Rust's rem_euclid() - The Modulo You Actually Want
Having spent a bit of time working with Python recently, I hit a surprising
gotcha with Rust’s % operator today.
The Problem
I was implementing a circular dial (positions 0–99) that wraps around. In Python, this just works:
position = 5
position = (position - 10) % 100 # = 95 ✅
But in Rust, the same logic fails:
let mut position = 5;
position = (position - 10) % 100; // = -5 ❌
Why?
Python’s % operator follows mathematical modulo when the divisor is positive.
That means the result is always in the range [0, divisor)—ideal for wrap-around
arithmetic.
Rust and Go, however, implement truncating division remainder, where the result takes the sign of the dividend:
5 % 3 = 2-5 % 3 = -2← negative remainder!
This breaks circular wrapping because -5 is not a valid position on a 0–99 dial.

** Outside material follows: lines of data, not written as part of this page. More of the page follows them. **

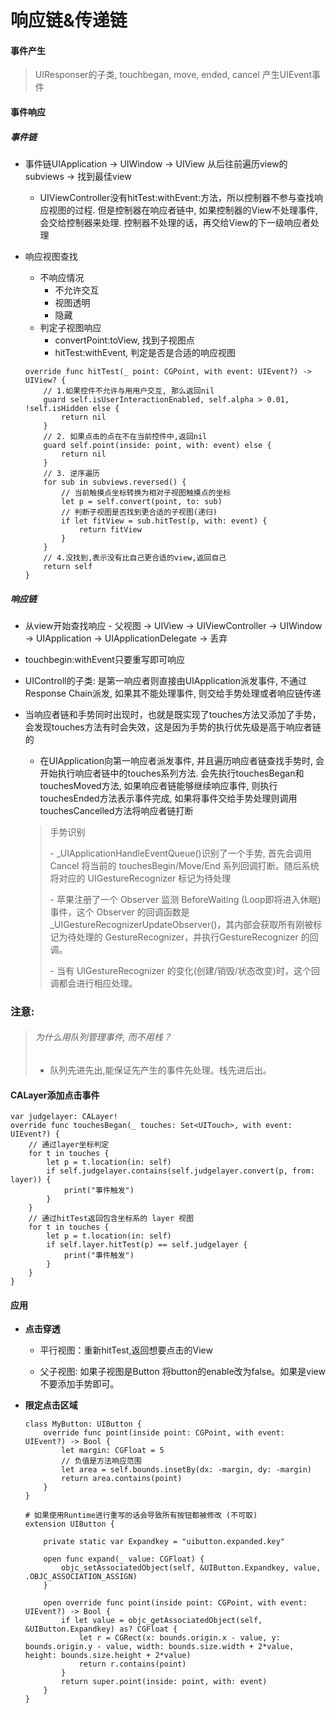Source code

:# 响应链&传递链



#### 事件产生

>  UIResponser的子类, touchbegan, move, ended, cancel 产生UIEvent事件



#### 事件响应

##### 事件链

- 事件链UIApplication -> UIWindow -> UIView 从后往前遍历view的subviews -> 找到最佳view

  - UIViewController没有hitTest:withEvent:方法，所以控制器不参与查找响应视图的过程. 但是控制器在响应者链中, 如果控制器的View不处理事件, 会交给控制器来处理. 控制器不处理的话，再交给View的下一级响应者处理

- 响应视图查找

  - 不响应情况
    - 不允许交互
    - 视图透明
    - 隐藏
  - 判定子视图响应
    - convertPoint:toView, 找到子视图点
    - hitTest:withEvent, 判定是否是合适的响应视图

  ```
  override func hitTest(_ point: CGPoint, with event: UIEvent?) -> UIView? {
      // 1.如果控件不允许与用用户交互, 那么返回nil
      guard self.isUserInteractionEnabled, self.alpha > 0.01, !self.isHidden else {
          return nil
      }
      // 2. 如果点击的点在不在当前控件中,返回nil
      guard self.point(inside: point, with: event) else {
          return nil
      }
      // 3. 逆序遍历
      for sub in subviews.reversed() {
          // 当前触摸点坐标转换为相对子视图触摸点的坐标
          let p = self.convert(point, to: sub)
          // 判断子视图是否找到更合适的子视图(递归)
          if let fitView = sub.hitTest(p, with: event) {
              return fitView
          }
      }
      // 4.没找到,表示没有比自己更合适的view,返回自己
      return self
  }
  ```

##### 响应链

- 从view开始查找响应 - 父视图 -> UIView -> UIViewController -> UIWindow -> UIApplication -> UIApplicationDelegate -> 丢弃

- touchbegin:withEvent只要重写即可响应

- UIControll的子类: 是第一响应者则直接由UIApplication派发事件, 不通过Response Chain派发, 如果其不能处理事件, 则交给手势处理或者响应链传递

- 当响应者链和手势同时出现时，也就是既实现了touches方法又添加了手势，会发现touches方法有时会失效，这是因为手势的执行优先级是高于响应者链的

  - 在UIApplication向第一响应者派发事件, 并且遍历响应者链查找手势时, 会开始执行响应者链中的touches系列方法. 会先执行touchesBegan和touchesMoved方法, 如果响应者链能够继续响应事件, 则执行touchesEnded方法表示事件完成, 如果将事件交给手势处理则调用touchesCancelled方法将响应者链打断

  >  手势识别
  >
  >  \- _UIApplicationHandleEventQueue()识别了一个手势, 首先会调用 Cancel 将当前的 touchesBegin/Move/End 系列回调打断。随后系统将对应的 UIGestureRecognizer 标记为待处理
  >
  >  \- 苹果注册了一个 Observer 监测 BeforeWaiting (Loop即将进入休眠) 事件，这个 Observer 的回调函数是 _UIGestureRecognizerUpdateObserver()，其内部会获取所有刚被标记为待处理的 GestureRecognizer，并执行GestureRecognizer 的回调。
  >
  >  \- 当有 UIGestureRecognizer 的变化(创建/销毁/状态改变)时，这个回调都会进行相应处理。



### 注意:

> ###### 为什么用队列管理事件,  而不用栈？
>
> - 队列先进先出,能保证先产生的事件先处理。栈先进后出。



#### CALayer添加点击事件

```
var judgelayer: CALayer!
override func touchesBegan(_ touches: Set<UITouch>, with event: UIEvent?) {
    // 通过layer坐标判定
    for t in touches {
        let p = t.location(in: self)
        if self.judgelayer.contains(self.judgelayer.convert(p, from: layer)) {
            print("事件触发")
        }
    }
    // 通过hitTest返回包含坐标系的 layer 视图
    for t in touches {
        let p = t.location(in: self)
        if self.layer.hitTest(p) == self.judgelayer {
            print("事件触发")
        }
    }
}
```



#### 应用

- **点击穿透**

  - 平行视图：重新hitTest,返回想要点击的View

  - 父子视图: 如果子视图是Button 将button的enable改为false。如果是view不要添加手势即可。

- **限定点击区域**

  ```
  class MyButton: UIButton {
      override func point(inside point: CGPoint, with event: UIEvent?) -> Bool {
          let margin: CGFloat = 5
          // 负值是方法响应范围
          let area = self.bounds.insetBy(dx: -margin, dy: -margin)
          return area.contains(point)
      }
  }
  
  # 如果使用Runtime进行重写的话会导致所有按钮都被修改 (不可取)
  extension UIButton {
      
      private static var Expandkey = "uibutton.expanded.key"
      
      open func expand(_ value: CGFloat) {
          objc_setAssociatedObject(self, &UIButton.Expandkey, value, .OBJC_ASSOCIATION_ASSIGN)
      }
      
      open override func point(inside point: CGPoint, with event: UIEvent?) -> Bool {
          if let value = objc_getAssociatedObject(self, &UIButton.Expandkey) as? CGFloat {
              let r = CGRect(x: bounds.origin.x - value, y: bounds.origin.y - value, width: bounds.size.width + 2*value, height: bounds.size.height + 2*value)
              return r.contains(point)
          }
          return super.point(inside: point, with: event)
      }
  }
  ```

  
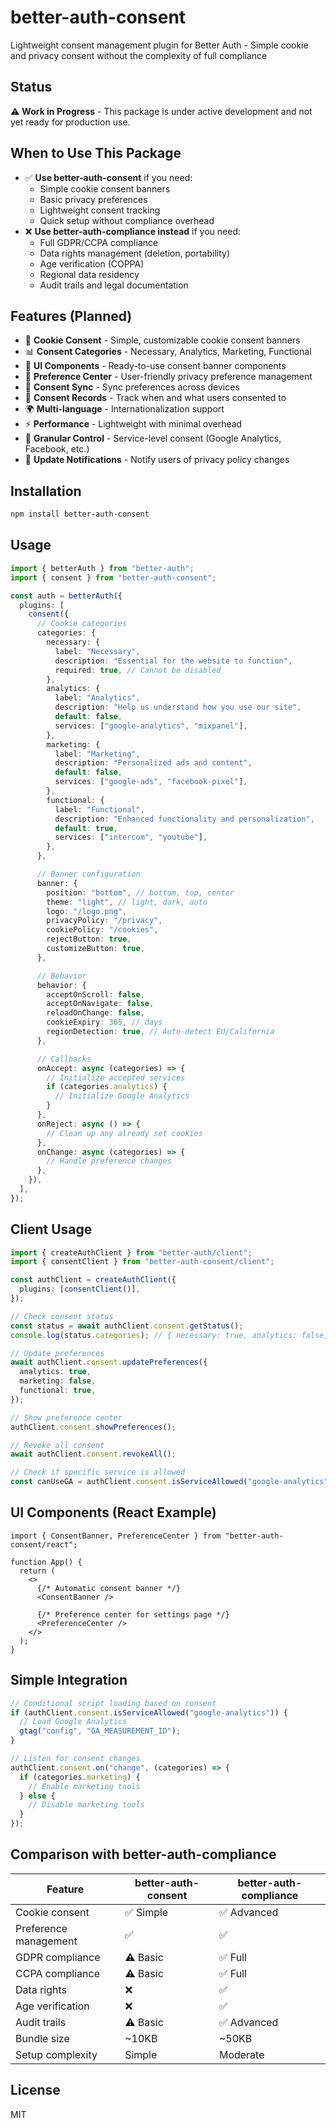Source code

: # better-auth-consent

Lightweight consent management plugin for Better Auth - Simple cookie and privacy consent without the complexity of full compliance

## Status

⚠️ **Work in Progress** - This package is under active development and not yet ready for production use.

## When to Use This Package

- ✅ **Use better-auth-consent** if you need:
  - Simple cookie consent banners
  - Basic privacy preferences
  - Lightweight consent tracking
  - Quick setup without compliance overhead
- ❌ **Use better-auth-compliance instead** if you need:
  - Full GDPR/CCPA compliance
  - Data rights management (deletion, portability)
  - Age verification (COPPA)
  - Regional data residency
  - Audit trails and legal documentation

## Features (Planned)

- 🍪 **Cookie Consent** - Simple, customizable cookie consent banners
- 📊 **Consent Categories** - Necessary, Analytics, Marketing, Functional
- 🎨 **UI Components** - Ready-to-use consent banner components
- 💾 **Preference Center** - User-friendly privacy preference management
- 🔄 **Consent Sync** - Sync preferences across devices
- 📝 **Consent Records** - Track when and what users consented to
- 🌍 **Multi-language** - Internationalization support
- ⚡ **Performance** - Lightweight with minimal overhead
- 🎯 **Granular Control** - Service-level consent (Google Analytics, Facebook, etc.)
- 🔔 **Update Notifications** - Notify users of privacy policy changes

## Installation

```bash
npm install better-auth-consent
```

## Usage

```typescript
import { betterAuth } from "better-auth";
import { consent } from "better-auth-consent";

const auth = betterAuth({
  plugins: [
    consent({
      // Cookie categories
      categories: {
        necessary: {
          label: "Necessary",
          description: "Essential for the website to function",
          required: true, // Cannot be disabled
        },
        analytics: {
          label: "Analytics",
          description: "Help us understand how you use our site",
          default: false,
          services: ["google-analytics", "mixpanel"],
        },
        marketing: {
          label: "Marketing",
          description: "Personalized ads and content",
          default: false,
          services: ["google-ads", "facebook-pixel"],
        },
        functional: {
          label: "Functional",
          description: "Enhanced functionality and personalization",
          default: true,
          services: ["intercom", "youtube"],
        },
      },

      // Banner configuration
      banner: {
        position: "bottom", // bottom, top, center
        theme: "light", // light, dark, auto
        logo: "/logo.png",
        privacyPolicy: "/privacy",
        cookiePolicy: "/cookies",
        rejectButton: true,
        customizeButton: true,
      },

      // Behavior
      behavior: {
        acceptOnScroll: false,
        acceptOnNavigate: false,
        reloadOnChange: false,
        cookieExpiry: 365, // days
        regionDetection: true, // Auto-detect EU/California
      },

      // Callbacks
      onAccept: async (categories) => {
        // Initialize accepted services
        if (categories.analytics) {
          // Initialize Google Analytics
        }
      },
      onReject: async () => {
        // Clean up any already set cookies
      },
      onChange: async (categories) => {
        // Handle preference changes
      },
    }),
  ],
});
```

## Client Usage

```typescript
import { createAuthClient } from "better-auth/client";
import { consentClient } from "better-auth-consent/client";

const authClient = createAuthClient({
  plugins: [consentClient()],
});

// Check consent status
const status = await authClient.consent.getStatus();
console.log(status.categories); // { necessary: true, analytics: false, ... }

// Update preferences
await authClient.consent.updatePreferences({
  analytics: true,
  marketing: false,
  functional: true,
});

// Show preference center
authClient.consent.showPreferences();

// Revoke all consent
await authClient.consent.revokeAll();

// Check if specific service is allowed
const canUseGA = authClient.consent.isServiceAllowed("google-analytics");
```

## UI Components (React Example)

```tsx
import { ConsentBanner, PreferenceCenter } from "better-auth-consent/react";

function App() {
  return (
    <>
      {/* Automatic consent banner */}
      <ConsentBanner />

      {/* Preference center for settings page */}
      <PreferenceCenter />
    </>
  );
}
```

## Simple Integration

```javascript
// Conditional script loading based on consent
if (authClient.consent.isServiceAllowed("google-analytics")) {
  // Load Google Analytics
  gtag("config", "GA_MEASUREMENT_ID");
}

// Listen for consent changes
authClient.consent.on("change", (categories) => {
  if (categories.marketing) {
    // Enable marketing tools
  } else {
    // Disable marketing tools
  }
});
```

## Comparison with better-auth-compliance

| Feature               | better-auth-consent | better-auth-compliance |
| --------------------- | ------------------- | ---------------------- |
| Cookie consent        | ✅ Simple           | ✅ Advanced            |
| Preference management | ✅                  | ✅                     |
| GDPR compliance       | ⚠️ Basic            | ✅ Full                |
| CCPA compliance       | ⚠️ Basic            | ✅ Full                |
| Data rights           | ❌                  | ✅                     |
| Age verification      | ❌                  | ✅                     |
| Audit trails          | ⚠️ Basic            | ✅ Advanced            |
| Bundle size           | ~10KB               | ~50KB                  |
| Setup complexity      | Simple              | Moderate               |

## License

MIT
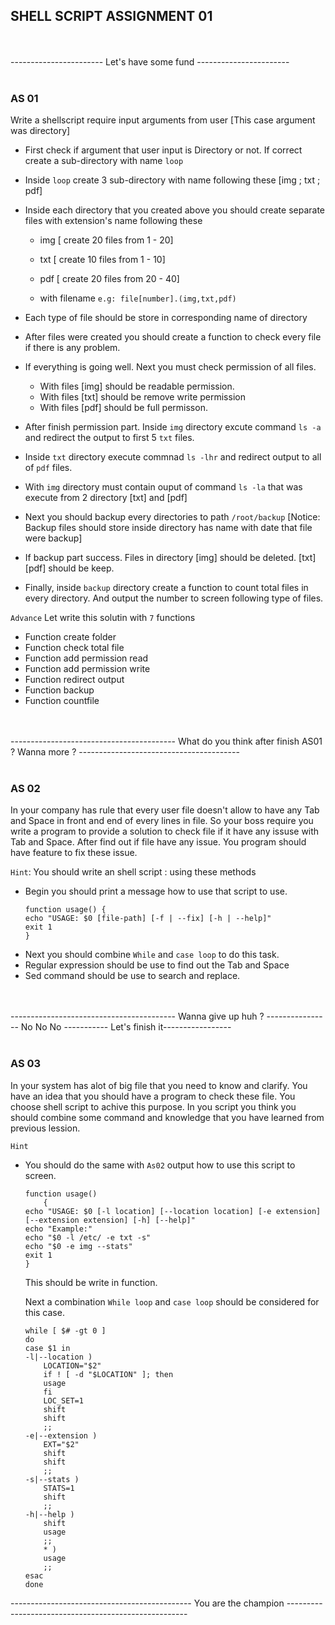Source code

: ## SHELL SCRIPT ASSIGNMENT 01
<br/><br/>
----------------------- Let's have some fund -----------------------
<br/><br/>
### AS 01

Write a shellscript require input arguments from user [This case argument was directory]
    

-   First check if argument that user input is Directory or not. If correct create a sub-directory with name `loop`
-   Inside `loop` create 3 sub-directory with name following these [img ; txt ; pdf]
-   Inside each directory that you created above you should create separate files with extension's name following these

    - img [ create 20 files from 1 - 20]
    - txt [ create 10 files from 1 - 10]
    - pdf [ create 20 files from 20 - 40]
    
    - with filename `e.g: file[number].(img,txt,pdf)`
- Each type of file should be store in corresponding name of directory

- After files were created you should create a function to check every file if there is any problem.
- If everything is going well. Next you must check permission of all files.
   
    - With files [img] should be readable permission.
    - With files [txt] should be remove write permission
    - With files [pdf] should be full permisson.

- After finish permission part. Inside `img` directory excute command `ls -a` and redirect the output to first 5 `txt` files.
- Inside `txt` directory execute commnad `ls -lhr` and redirect output to all of `pdf` files.
- With `img` directory must contain ouput of command `ls -la` that was execute from 2 directory [txt] and [pdf]

- Next you should backup every directories to path `/root/backup` [Notice: Backup files should store inside directory has name with date that file were backup]
- If backup part success. Files in directory [img] should be deleted. [txt] [pdf] should be keep.
- Finally, inside `backup` directory create a function to count total files in every directory. And output the number to screen following type of files.

`Advance` Let write this solutin with  `7` functions

-   Function create folder
-   Function check total file
-   Function add permission read
-   Function add permission write
-   Function redirect output
-   Function backup
-   Function countfile

<br/><br/>
----------------------------------------- What do you think after finish AS01 ? Wanna more ? ----------------------------------------
<br/><br/>

### AS 02

In your company has rule that every user file doesn't allow to have any Tab and Space in front and end of every lines in file.
So your boss require you write a program to provide a solution to check file if it have any issuse with Tab and Space.
After find out if file have any issue. You program should have feature to fix these issue.

`Hint`: You should write an shell script : using these methods 

-   Begin you should print a message how to use that script to use.
    ```
    function usage() {
    echo "USAGE: $0 [file-path] [-f | --fix] [-h | --help]"
    exit 1
    }
    ```
- Next you should combine `While` and `case loop` to do this task.
- Regular expression should be use to find out the Tab and Space
- Sed command should be use to search and replace.

<br/><br/>
----------------------------------------- Wanna give up huh ? ---------------- No No No ----------- Let's finish it-----------------
<br/><br/>

### AS 03

In your system has alot of big file that you need to know and clarify. You have an idea that you should have a program to check these file.
You choose shell script to achive this purpose. In you script you think you should combine some command and knowledge that you have learned from previous lession.

`Hint`

-   You should do the same with `As02` output how to use this script to screen.

    ```
    function usage()
        {
	echo "USAGE: $0 [-l location] [--location location] [-e extension] [--extension extension] [-h] [--help]"
	echo "Example:"
	echo "$0 -l /etc/ -e txt -s"
	echo "$0 -e img --stats"
	exit 1
    }
    ```
    This should be write in function.

    Next a combination `While loop` and `case loop` should be considered for this case.
    ```
    while [ $# -gt 0 ]
    do
    case $1 in
    -l|--location )
        LOCATION="$2"
        if ! [ -d "$LOCATION" ]; then
        usage
        fi
        LOC_SET=1
        shift
        shift
        ;;
    -e|--extension )
        EXT="$2"
        shift
        shift
        ;;
    -s|--stats )
        STATS=1
        shift
        ;;
    -h|--help )
        shift
        usage
        ;;
        * )
        usage
        ;;
    esac
    done

    ```
--------------------------------------------- You are the champion -----------------------------------------------------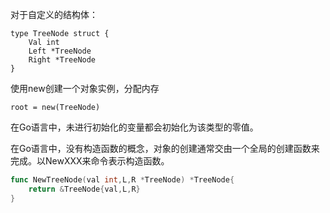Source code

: 对于自定义的结构体：

```
type TreeNode struct {
	Val int
	Left *TreeNode
	Right *TreeNode
}
```

使用new创建一个对象实例，分配内存

```
root = new(TreeNode)
```



在Go语言中，未进行初始化的变量都会初始化为该类型的零值。

在Go语言中，没有构造函数的概念，对象的创建通常交由一个全局的创建函数来完成。以NewXXX来命令表示构造函数。

```go
func NewTreeNode(val int,L,R *TreeNode) *TreeNode{
    return &TreeNode{val,L,R}
}
```

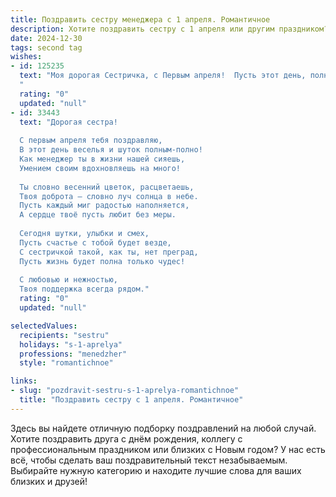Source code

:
 ```yaml
---
title: Поздравить сестру менеджера с 1 апреля. Романтичное
description: Хотите поздравить сестру с 1 апреля или другим праздником? Наш ИИ создаст незабываемое поздравление, а вы обязательно выделитесь среди других.  
date: 2024-12-30
tags: second tag
wishes:
- id: 125235
  text: "Моя дорогая Сестричка, с Первым апреля!  Пусть этот день, полный шуток и веселья, станет предвестником яркой и счастливой жизни, наполненной любовью, успехом в твоей прекрасной карьере менеджера и, конечно же, незабываемыми моментами радости.  Ты —  мой лучик света, моя самая лучшая подруга, и я бесконечно люблю тебя!
  "
  rating: "0"
  updated: "null"
- id: 33443
  text: "Дорогая сестра!
  
  С первым апреля тебя поздравляю,
  В этот день веселья и шуток полным-полно!
  Как менеджер ты в жизни нашей сияешь,
  Умением своим вдохновляешь на много!
  
  Ты словно весенний цветок, расцветаешь,
  Твоя доброта — словно луч солнца в небе.
  Пусть каждый миг радостью наполняется,
  А сердце твоё пусть любит без меры.
  
  Сегодня шутки, улыбки и смех,
  Пусть счастье с тобой будет везде,
  С сестричкой такой, как ты, нет преград,
  Пусть жизнь будет полна только чудес!
  
  С любовью и нежностью,
  Твоя поддержка всегда рядом."
  rating: "0"
  updated: "null"

selectedValues:
  recipients: "sestru"
  holidays: "s-1-aprelya"
  professions: "menedzher"
  style: "romantichnoe"

links:
- slug: "pozdravit-sestru-s-1-aprelya-romantichnoe"
  title: "Поздравить сестру с 1 апреля. Романтичное"
---
```


Здесь вы найдете отличную подборку поздравлений на любой случай.
Хотите поздравить друга с днём рождения, коллегу с профессиональным праздником или близких с Новым годом? У нас есть всё, чтобы сделать ваш поздравительный текст незабываемым. Выбирайте нужную категорию и находите лучшие слова для ваших близких и друзей!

The Solution: rem_euclid()
Rust provides rem_euclid() for proper Euclidean modular arithmetic:
let mut position = 5;
position = (position - 10).rem_euclid(100); // = 95 ✅
rem_euclid() guarantees a result in [0, divisor), matching the behavior people
typically expect when they think “modulo.”
When to Use It
Use rem_euclid() whenever you need true modular arithmetic, especially:
- Circular buffers / arrays — wrapping indices
- Game coordinates — toroidal maps
- Time calculations — hour/day/week cycles
- Hash table indexing — always-positive indices
Use % when you specifically want the remainder, such as checking divisibility
or keeping track of signed offsets.
Quick Reference
Regular remainder (can be negative):
-5 % 3 == -2
Euclidean remainder (always in [0, divisor)):
(-5_i32).rem_euclid(3) == 1
In practice:
position = (position - distance).rem_euclid(100); // Circular dial
index = (index + offset).rem_euclid(len); // Array wrapping
Rule of Thumb
If you’re thinking “modulo” for wrapping behavior, you want rem_euclid(), not
%.
This bit me while solving Advent of Code 2025 Day 1, where I needed to track a dial rotating through positions 0–99.